Plaintiff, appellant here, and defendants entered into a stipulation to the effect that judgment might he-rendered by the circuit court of St. Louis county in a certain cause in which appellant was plaintiff and respondents defendants, for the sum of $554 and costs, and that the judgment “will be satisfied and acknowledged as satisfied by the plaintiff upon payment or tender to him of $300' and costs of suit if made on or before July 15,1910, execution to be stayed until July 20, 1910.” This was signed by the parties and filed in court.
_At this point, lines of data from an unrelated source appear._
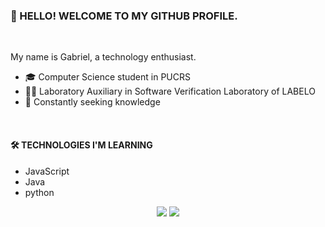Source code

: ### 👋 HELLO! WELCOME TO MY GITHUB PROFILE.


<br>


My name is Gabriel, a technology enthusiast.

- 🎓  Computer Science student in PUCRS
- 👩‍💻  Laboratory Auxiliary in Software Verification Laboratory of LABELO
- 🚀  Constantly seeking knowledge


<br>


#### 🛠️ TECHNOLOGIES I'M LEARNING

- JavaScript
- Java
- python


<p align="center">
    <a href="https://www.linkedin.com/in/gabrielzfn/"><img src="https://img.shields.io/badge/-LinkedIn-2D2B55?style=flat-square&logo=linkedin&logoColor=white"/></a>
    <a href="https://www.instagram.com/gabrielzfn/"><img src="https://img.shields.io/badge/-Instagram-%23E4405F?style=flat-square&logo=instagram&logoColor=white"/></a>
</p>
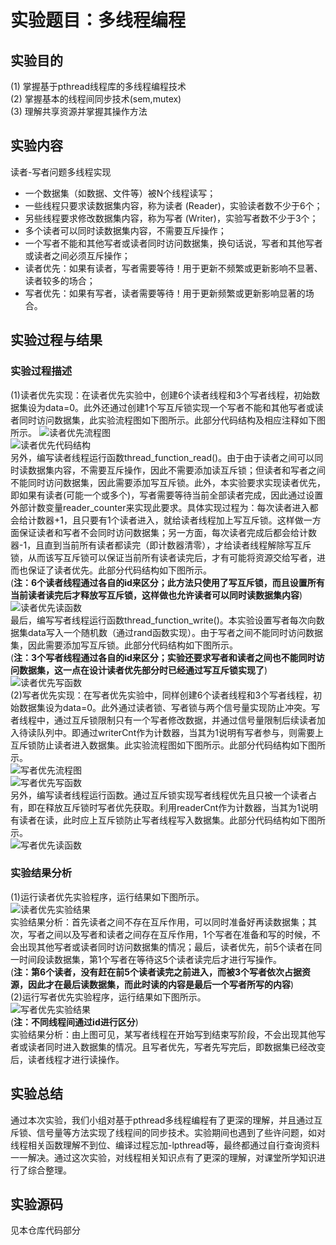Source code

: # 实验题目：多线程编程
## 实验目的
(1) 掌握基于pthread线程库的多线程编程技术  
(2) 掌握基本的线程间同步技术(sem,mutex)  
(3) 理解共享资源并掌握其操作方法  
## 实验内容
读者-写者问题多线程实现  
*  一个数据集（如数据、文件等）被N个线程读写；  
*  一些线程只要求读数据集内容，称为读者 (Reader)，实验读者数不少于6个；  
*  另些线程要求修改数据集内容，称为写者 (Writer)，实验写者数不少于3个；  
*  多个读者可以同时读数据集内容，不需要互斥操作；  
*  一个写者不能和其他写者或读者同时访问数据集，换句话说，写者和其他写者或读者之间必须互斥操作；
*  读者优先：如果有读者，写者需要等待！用于更新不频繁或更新影响不显著、读者较多的场合；
*  写者优先：如果有写者，读者需要等待！用于更新频繁或更新影响显著的场合。
## 实验过程与结果
### 实验过程描述
(1)读者优先实现：在读者优先实验中，创建6个读者线程和3个写者线程，初始数据集设为data=0。此外还通过创建1个写互斥锁实现一个写者不能和其他写者或读者同时访问数据集，此实验流程图如下图所示。此部分代码结构及相应注释如下图所示。 
![读者优先流程图](https://github.com/HaloTrouvaille/Embedded-Software-Group-12/blob/master/第三次作业及源码/图片/读者优先流程图.png)  
![读者优先代码结构](https://github.com/HaloTrouvaille/Embedded-Software-Group-12/blob/master/第三次作业及源码/图片/读者优先结构.png)  
另外，编写读者线程运行函数thread_function_read()。由于由于读者之间可以同时读数据集内容，不需要互斥操作，因此不需要添加读互斥锁；但读者和写者之间不能同时访问数据集，因此需要添加写互斥锁。此外，本实验要求实现读者优先，即如果有读者(可能一个或多个)，写者需要等待当前全部读者完成，因此通过设置外部计数变量reader_counter来实现此要求。具体实现过程为：每次读者进入都会给计数器+1，且只要有1个读者进入，就给读者线程加上写互斥锁。这样做一方面保证读者和写者不会同时访问数据集；另一方面，每次读者完成后都会给计数器-1，且直到当前所有读者都读完（即计数器清零），才给读者线程解除写互斥锁，从而该写互斥锁可以保证当前所有读者读完后，才有可能将资源交给写者，进而也保证了读者优先。此部分代码结构如下图所示。  
(**注：6个读者线程通过各自的id来区分；此方法只使用了写互斥锁，而且设置所有当前读者读完后才释放写互斥锁，这样做也允许读者可以同时读数据集内容**)   
![读者优先读函数](https://github.com/HaloTrouvaille/Embedded-Software-Group-12/blob/master/第三次作业及源码/图片/读者优先读函数.png)  
最后，编写写者线程运行函数thread_function_write()。本实验设置写者每次向数据集data写入一个随机数（通过rand函数实现）。由于写者之间不能同时访问数据集，因此需要添加写互斥锁。此部分代码结构如下图所示。  
(**注：3个写者线程通过各自的id来区分；实验还要求写者和读者之间也不能同时访问数据集，这一点在设计读者优先部分时已经通过写互斥锁实现了**)  
![读者优先写函数](https://github.com/HaloTrouvaille/Embedded-Software-Group-12/blob/master/第三次作业及源码/图片/读者优先写函数.png)  
(2)写者优先实现：在写者优先实验中，同样创建6个读者线程和3个写者线程，初始数据集设为data=0。此外通过读者锁、写者锁与两个信号量实现防止冲突。写者线程中，通过互斥锁限制只有一个写者修改数据，并通过信号量限制后续读者加入待读队列中。即通过writerCnt作为计数器，当其为1说明有写者参与，则需要上互斥锁防止读者进入数据集。此实验流程图如下图所示。此部分代码结构如下图所示。  
![写者优先流程图](https://github.com/HaloTrouvaille/Embedded-Software-Group-12/blob/master/第三次作业及源码/图片/写者优先流程图.png)  
![写者优先写函数](https://github.com/HaloTrouvaille/Embedded-Software-Group-12/blob/master/第三次作业及源码/图片/写者优先写函数.png)  
另外，编写读者线程运行函数。通过互斥锁实现写者线程优先且只被一个读者占有，即在释放互斥锁时写者优先获取。利用readerCnt作为计数器，当其为1说明有读者在读，此时应上互斥锁防止写者线程写入数据集。此部分代码结构如下图所示。  
![写者优先读函数](https://github.com/HaloTrouvaille/Embedded-Software-Group-12/blob/master/第三次作业及源码/图片/写者优先读函数.png)    
### 实验结果分析
(1)运行读者优先实验程序，运行结果如下图所示。  
![读者优先实验结果](https://github.com/HaloTrouvaille/Embedded-Software-Group-12/blob/master/第三次作业及源码/图片/读者优先实验结果.png)  
实验结果分析：首先读者之间不存在互斥作用，可以同时准备好再读数据集；其次，写者之间以及写者和读者之间存在互斥作用，1个写者在准备和写的时候，不会出现其他写者或读者同时访问数据集的情况；最后，读者优先，前5个读者在同一时间段读数据集，第1个写者在等待这5个读者读完后才进行写操作。  
(**注：第6个读者，没有赶在前5个读者读完之前进入，而被3个写者依次占据资源，因此才在最后读数据集，而此时读的内容是最后一个写者所写的内容**)  
(2)运行写者优先实验程序，运行结果如下图所示。  
![写者优先实验结果](https://github.com/HaloTrouvaille/Embedded-Software-Group-12/blob/master/第三次作业及源码/图片/写者优先实验结果.png)  
(**注：不同线程间通过id进行区分**)  
实验结果分析：由上图可见，某写者线程在开始写到结束写阶段，不会出现其他写者或读者同时进入数据集的情况。且写者优先，写者先写完后，即数据集已经改变后，读者线程才进行读操作。  
## 实验总结
通过本次实验，我们小组对基于pthread多线程编程有了更深的理解，并且通过互斥锁、信号量等方法实现了线程间的同步技术。实验期间也遇到了些许问题，如对线程相关函数理解不到位、编译过程忘加-lpthread等，最终都通过自行查询资料一一解决。通过这次实验，对线程相关知识点有了更深的理解，对课堂所学知识进行了综合整理。
## 实验源码
见本仓库代码部分

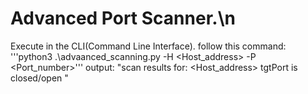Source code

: # Advanced Port Scanner.\n
Execute in the CLI(Command Line Interface).
follow this command: 
'''python3 .\advaanced_scanning.py -H <Host_address> -P <Port_number>'''
output:
"scan results for: <Host_address>
tgtPort is closed/open "
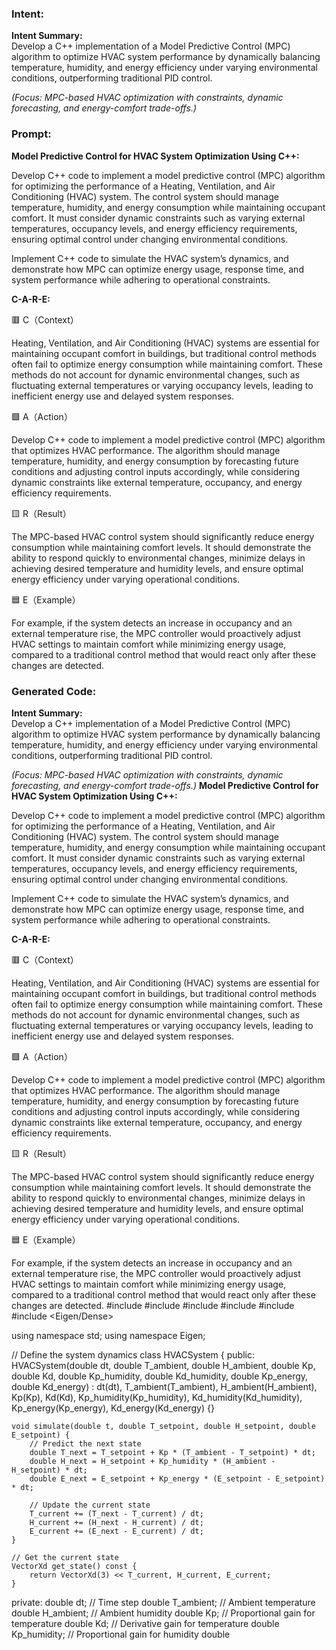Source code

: ### Intent:
**Intent Summary:**  
Develop a C++ implementation of a Model Predictive Control (MPC) algorithm to optimize HVAC system performance by dynamically balancing temperature, humidity, and energy efficiency under varying environmental conditions, outperforming traditional PID control.  

*(Focus: MPC-based HVAC optimization with constraints, dynamic forecasting, and energy-comfort trade-offs.)*

### Prompt:
**Model Predictive Control for HVAC System Optimization Using C++:**

Develop C++ code to implement a model predictive control (MPC) algorithm for optimizing the performance of a Heating, Ventilation, and Air Conditioning (HVAC) system. The control system should manage temperature, humidity, and energy consumption while maintaining occupant comfort. It must consider dynamic constraints such as varying external temperatures, occupancy levels, and energy efficiency requirements, ensuring optimal control under changing environmental conditions.

Implement C++ code to simulate the HVAC system’s dynamics, and demonstrate how MPC can optimize energy usage, response time, and system performance while adhering to operational constraints.

**C-A-R-E:**

🟥 C（Context）

Heating, Ventilation, and Air Conditioning (HVAC) systems are essential for maintaining occupant comfort in buildings, but traditional control methods often fail to optimize energy consumption while maintaining comfort. These methods do not account for dynamic environmental changes, such as fluctuating external temperatures or varying occupancy levels, leading to inefficient energy use and delayed system responses.

🟩 A（Action）

Develop C++ code to implement a model predictive control (MPC) algorithm that optimizes HVAC performance. The algorithm should manage temperature, humidity, and energy consumption by forecasting future conditions and adjusting control inputs accordingly, while considering dynamic constraints like external temperature, occupancy, and energy efficiency requirements.

🟨 R（Result）

The MPC-based HVAC control system should significantly reduce energy consumption while maintaining comfort levels. It should demonstrate the ability to respond quickly to environmental changes, minimize delays in achieving desired temperature and humidity levels, and ensure optimal energy efficiency under varying operational conditions.

🟦 E（Example）

For example, if the system detects an increase in occupancy and an external temperature rise, the MPC controller would proactively adjust HVAC settings to maintain comfort while minimizing energy usage, compared to a traditional control method that would react only after these changes are detected.

### Generated Code:
**Intent Summary:**  
Develop a C++ implementation of a Model Predictive Control (MPC) algorithm to optimize HVAC system performance by dynamically balancing temperature, humidity, and energy efficiency under varying environmental conditions, outperforming traditional PID control.  

*(Focus: MPC-based HVAC optimization with constraints, dynamic forecasting, and energy-comfort trade-offs.)*
**Model Predictive Control for HVAC System Optimization Using C++:**

Develop C++ code to implement a model predictive control (MPC) algorithm for optimizing the performance of a Heating, Ventilation, and Air Conditioning (HVAC) system. The control system should manage temperature, humidity, and energy consumption while maintaining occupant comfort. It must consider dynamic constraints such as varying external temperatures, occupancy levels, and energy efficiency requirements, ensuring optimal control under changing environmental conditions.

Implement C++ code to simulate the HVAC system’s dynamics, and demonstrate how MPC can optimize energy usage, response time, and system performance while adhering to operational constraints.

**C-A-R-E:**

🟥 C（Context）

Heating, Ventilation, and Air Conditioning (HVAC) systems are essential for maintaining occupant comfort in buildings, but traditional control methods often fail to optimize energy consumption while maintaining comfort. These methods do not account for dynamic environmental changes, such as fluctuating external temperatures or varying occupancy levels, leading to inefficient energy use and delayed system responses.

🟩 A（Action）

Develop C++ code to implement a model predictive control (MPC) algorithm that optimizes HVAC performance. The algorithm should manage temperature, humidity, and energy consumption by forecasting future conditions and adjusting control inputs accordingly, while considering dynamic constraints like external temperature, occupancy, and energy efficiency requirements.

🟨 R（Result）

The MPC-based HVAC control system should significantly reduce energy consumption while maintaining comfort levels. It should demonstrate the ability to respond quickly to environmental changes, minimize delays in achieving desired temperature and humidity levels, and ensure optimal energy efficiency under varying operational conditions.

🟦 E（Example）

For example, if the system detects an increase in occupancy and an external temperature rise, the MPC controller would proactively adjust HVAC settings to maintain comfort while minimizing energy usage, compared to a traditional control method that would react only after these changes are detected.
#include <iostream>
#include <vector>
#include <cmath>
#include <cstdlib>
#include <ctime>
#include <Eigen/Dense>

using namespace std;
using namespace Eigen;

// Define the system dynamics
class HVACSystem {
public:
    HVACSystem(double dt, double T_ambient, double H_ambient, double Kp, double Kd, double Kp_humidity, double Kd_humidity, double Kp_energy, double Kd_energy)
        : dt(dt), T_ambient(T_ambient), H_ambient(H_ambient), Kp(Kp), Kd(Kd), Kp_humidity(Kp_humidity), Kd_humidity(Kd_humidity), Kp_energy(Kp_energy), Kd_energy(Kd_energy) {}

    void simulate(double t, double T_setpoint, double H_setpoint, double E_setpoint) {
        // Predict the next state
        double T_next = T_setpoint + Kp * (T_ambient - T_setpoint) * dt;
        double H_next = H_setpoint + Kp_humidity * (H_ambient - H_setpoint) * dt;
        double E_next = E_setpoint + Kp_energy * (E_setpoint - E_setpoint) * dt;

        // Update the current state
        T_current += (T_next - T_current) / dt;
        H_current += (H_next - H_current) / dt;
        E_current += (E_next - E_current) / dt;
    }

    // Get the current state
    VectorXd get_state() const {
        return VectorXd(3) << T_current, H_current, E_current;
    }

private:
    double dt; // Time step
    double T_ambient; // Ambient temperature
    double H_ambient; // Ambient humidity
    double Kp; // Proportional gain for temperature
    double Kd; // Derivative gain for temperature
    double Kp_humidity; // Proportional gain for humidity
    double
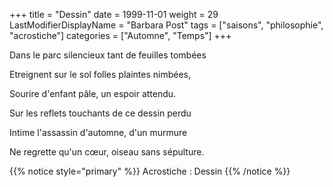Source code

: +++
title = "Dessin"
date = 1999-11-01
weight = 29
LastModifierDisplayName = "Barbara Post"
tags = ["saisons", "philosophie", "acrostiche"]
categories = ["Automne", "Temps"]
+++

Dans le parc silencieux tant de feuilles tombées

Etreignent sur le sol folles plaintes nimbées,

Sourire d'enfant pâle, un espoir attendu.

Sur les reflets touchants de ce dessin perdu

Intime l'assassin d'automne, d'un murmure

Ne regrette qu'un cœur, oiseau sans sépulture.

{{% notice style="primary" %}}
Acrostiche : Dessin
{{% /notice %}}
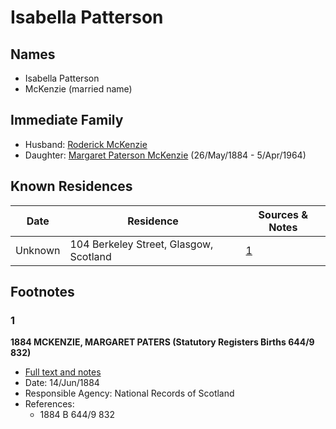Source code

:﻿---
layout: person
subject_key: i24882788
permalink: /people/i24882788
---

# Isabella Patterson

## Names

* Isabella Patterson
* McKenzie (married name)

## Immediate Family

* Husband: [Roderick McKenzie](./@76793596@-roderick-mckenzie-b-d.md)
* Daughter: [Margaret Paterson McKenzie](./@88610293@-margaret-paterson-mckenzie-b1884-5-26-d1964-4-5.md) (26/May/1884 - 5/Apr/1964)

## Known Residences

Date | Residence | Sources & Notes
---|---|---
Unknown | 104 Berkeley Street, Glasgow, Scotland | [1](#1)

## Footnotes

### 1

**1884 MCKENZIE, MARGARET PATERS (Statutory Registers Births 644/9 832)**

* [Full text and notes](../sources/@45499690@-1884-mckenzie,-margaret-paters-statutory-registers-births-644-9-832-.md)
* Date: 14/Jun/1884
* Responsible Agency: National Records of Scotland
* References: 
  * 1884 B 644/9 832

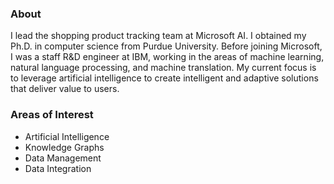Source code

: ### About

I lead the shopping product tracking team at Microsoft AI. I obtained my Ph.D. in computer science from Purdue University. Before joining Microsoft, I was a staff R&D engineer at IBM, working in the areas of machine learning, natural language processing, and machine translation. My current focus is to leverage artificial intelligence to create intelligent and adaptive solutions that deliver value to users.

### Areas of Interest

* Artificial Intelligence
* Knowledge Graphs
* Data Management
* Data Integration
Thereupon, on March 2, 1910, the following entry of record was made: ‘ ‘ Ordered by the court in accordance with the stipulation filed herein this day that the judgment entered in favor of said plaintiff and against said defendants for the sum of $554 and costs, be satisfied upon the payment by said defendants to said plaintiff the sum of $300 and costs on or before July 15', 1910, and that execution be stayed until July 20,1910.” Other than this nothing purporting to be a judgment was entered in that cause.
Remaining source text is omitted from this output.